From my POV, this does pretty much everything you're asking for, at a fair price point. The only disadvantage is that it over-sifts, and that is easily adjusted afterwards.  It's also possible that they might come out with other screens in the future, or you might be able to switch out the screen yourself with a little care and ingenuity. 

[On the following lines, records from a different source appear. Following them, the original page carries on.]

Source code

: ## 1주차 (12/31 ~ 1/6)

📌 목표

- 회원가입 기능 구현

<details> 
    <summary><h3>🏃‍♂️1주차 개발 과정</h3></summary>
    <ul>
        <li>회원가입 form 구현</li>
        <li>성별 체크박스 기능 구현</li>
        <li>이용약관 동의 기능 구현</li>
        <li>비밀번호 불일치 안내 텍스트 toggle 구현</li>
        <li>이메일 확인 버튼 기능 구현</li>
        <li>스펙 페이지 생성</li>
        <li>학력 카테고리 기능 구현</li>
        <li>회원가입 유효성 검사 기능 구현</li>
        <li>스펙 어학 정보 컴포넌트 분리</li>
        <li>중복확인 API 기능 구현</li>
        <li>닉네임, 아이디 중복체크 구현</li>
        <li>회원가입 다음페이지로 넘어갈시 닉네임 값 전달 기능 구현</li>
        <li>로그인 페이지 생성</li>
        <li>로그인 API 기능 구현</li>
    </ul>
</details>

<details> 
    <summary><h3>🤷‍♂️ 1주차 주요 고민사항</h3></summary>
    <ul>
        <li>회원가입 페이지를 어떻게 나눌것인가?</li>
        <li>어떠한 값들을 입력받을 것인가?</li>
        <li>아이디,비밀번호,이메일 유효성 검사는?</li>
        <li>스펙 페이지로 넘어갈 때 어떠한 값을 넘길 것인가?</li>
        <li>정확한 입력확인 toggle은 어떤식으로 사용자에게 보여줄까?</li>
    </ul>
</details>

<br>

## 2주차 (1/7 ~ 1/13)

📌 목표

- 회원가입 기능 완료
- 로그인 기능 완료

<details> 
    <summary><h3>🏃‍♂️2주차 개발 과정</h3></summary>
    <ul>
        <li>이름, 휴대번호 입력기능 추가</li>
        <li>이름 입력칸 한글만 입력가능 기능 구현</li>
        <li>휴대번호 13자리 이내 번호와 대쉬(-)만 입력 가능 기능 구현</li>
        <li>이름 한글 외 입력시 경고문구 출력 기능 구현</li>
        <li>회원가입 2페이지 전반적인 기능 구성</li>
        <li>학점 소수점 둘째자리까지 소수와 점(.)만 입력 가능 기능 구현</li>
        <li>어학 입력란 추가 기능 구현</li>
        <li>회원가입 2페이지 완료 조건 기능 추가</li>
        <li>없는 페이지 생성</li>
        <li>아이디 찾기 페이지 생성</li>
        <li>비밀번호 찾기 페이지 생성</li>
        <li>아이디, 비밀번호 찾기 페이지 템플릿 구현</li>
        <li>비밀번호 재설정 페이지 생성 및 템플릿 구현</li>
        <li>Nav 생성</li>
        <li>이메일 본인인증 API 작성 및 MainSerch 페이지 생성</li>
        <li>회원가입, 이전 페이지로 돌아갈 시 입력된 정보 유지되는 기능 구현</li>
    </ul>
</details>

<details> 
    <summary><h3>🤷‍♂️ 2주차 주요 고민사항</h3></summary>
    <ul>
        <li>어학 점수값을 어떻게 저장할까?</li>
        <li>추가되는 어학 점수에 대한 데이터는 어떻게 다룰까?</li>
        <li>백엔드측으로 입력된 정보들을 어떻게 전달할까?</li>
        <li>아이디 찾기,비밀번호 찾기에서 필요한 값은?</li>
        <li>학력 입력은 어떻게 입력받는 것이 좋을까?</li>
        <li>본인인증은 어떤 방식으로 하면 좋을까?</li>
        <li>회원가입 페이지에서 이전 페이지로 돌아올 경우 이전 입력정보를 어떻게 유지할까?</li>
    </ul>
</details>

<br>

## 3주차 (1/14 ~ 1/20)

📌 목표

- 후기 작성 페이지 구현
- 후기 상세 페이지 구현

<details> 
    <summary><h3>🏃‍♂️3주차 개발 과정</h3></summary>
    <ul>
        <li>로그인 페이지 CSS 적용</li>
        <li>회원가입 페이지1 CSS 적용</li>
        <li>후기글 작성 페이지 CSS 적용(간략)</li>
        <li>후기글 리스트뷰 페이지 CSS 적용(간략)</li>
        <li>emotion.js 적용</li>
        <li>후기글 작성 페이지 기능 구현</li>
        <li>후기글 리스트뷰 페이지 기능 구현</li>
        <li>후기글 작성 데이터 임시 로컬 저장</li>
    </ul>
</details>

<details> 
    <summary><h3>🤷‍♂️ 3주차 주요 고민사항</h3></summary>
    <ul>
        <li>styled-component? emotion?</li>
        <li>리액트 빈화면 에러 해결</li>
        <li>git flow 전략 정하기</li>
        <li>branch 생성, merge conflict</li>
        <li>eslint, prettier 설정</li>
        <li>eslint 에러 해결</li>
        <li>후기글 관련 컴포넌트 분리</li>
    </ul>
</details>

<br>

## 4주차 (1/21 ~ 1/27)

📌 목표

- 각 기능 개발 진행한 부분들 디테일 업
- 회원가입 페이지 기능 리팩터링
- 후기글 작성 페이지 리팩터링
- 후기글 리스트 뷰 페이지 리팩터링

I hope you find the right solution for your milling and baking process. Best wishes, Jess

tve's picture
tve

Thanks Jess, makes sense, I should give that a try!

SeasideJess's picture
SeasideJess

I look forward to hearing how it works out for you. I am not-so-secretly fantasizing about owning one of those Bosch mixers. Maybe next year... :D

SeasideJess's picture
SeasideJess

I see that the Bosch / L'Equip sifter has a replaceable screen, so it seems to me you could buy a piece of screen in the mesh size that you want and use hardware scissors to cut it to the right size circle using the original as a template. 

David R's picture
David R

I haven't seen pictures, but it may depend on the type of replaceable screen setup they use. Some screens are welded (or fused or whatever) to their frames, making DIY solutions far more difficult. But if the Bosch screen is held in by clamping, and if a perfect edge (difficult when cutting screen by hand) isn't required, that could be a great idea.

SeasideJess's picture
SeasideJess

I saw a picture but can't find it again. It was a plain screen, no housing or anything. That's what gave me the idea. I suggest contacting the manufacturer, Royalux/MagicMill. They have all the replacement parts on their website including the screen and screen housing (but without individual pictures). Here's the page:

http://www.magicmillusa.com/products/bosch/sifter-parts.html

MTloaf's picture
MTloaf

This makes less dust and would handle the amounts you are talking about. It was lucky accident that the pieces fit together for me, but you get the idea.

 

sifter

tve's picture
tve

MTloaf: that's a great idea! I'll get my measuring tape out and start hunting for the pieces.

The L'Equip with changed screen also sounds worth pursuing, thanks for the pointers!